_WORK ITEM_: What follows is a set of records. Repeat every one of them exactly.

_MATERIAL FOR THIS TASK_:

BEGIN

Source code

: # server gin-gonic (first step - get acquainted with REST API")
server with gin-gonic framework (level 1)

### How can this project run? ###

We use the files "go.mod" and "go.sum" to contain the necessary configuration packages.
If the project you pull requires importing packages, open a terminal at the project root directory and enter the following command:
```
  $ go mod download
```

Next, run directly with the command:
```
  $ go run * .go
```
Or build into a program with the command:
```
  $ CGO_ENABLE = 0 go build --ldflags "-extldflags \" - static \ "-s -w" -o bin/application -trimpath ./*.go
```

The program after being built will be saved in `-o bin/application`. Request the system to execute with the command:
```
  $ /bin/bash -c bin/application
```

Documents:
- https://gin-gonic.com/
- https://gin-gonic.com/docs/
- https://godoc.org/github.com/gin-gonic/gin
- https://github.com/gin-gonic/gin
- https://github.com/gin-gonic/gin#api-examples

END

_OUTPUT_:
Source code

: # server gin-gonic (first step - get acquainted with REST API")
server with gin-gonic framework (level 1)

### How can this project run? ###

We use the files "go.mod" and "go.sum" to contain the necessary configuration packages.
If the project you pull requires importing packages, open a terminal at the project root directory and enter the following command:
```
  $ go mod download
```

Next, run directly with the command:
```
  $ go run * .go
```
Or build into a program with the command:
```
  $ CGO_ENABLE = 0 go build --ldflags "-extldflags \" - static \ "-s -w" -o bin/application -trimpath ./*.go
```

The program after being built will be saved in `-o bin/application`. Request the system to execute with the command:
```
  $ /bin/bash -c bin/application
```

Documents:
- https://gin-gonic.com/
- https://gin-gonic.com/docs/
- https://godoc.org/github.com/gin-gonic/gin
- https://github.com/gin-gonic/gin
- https://github.com/gin-gonic/gin#api-examples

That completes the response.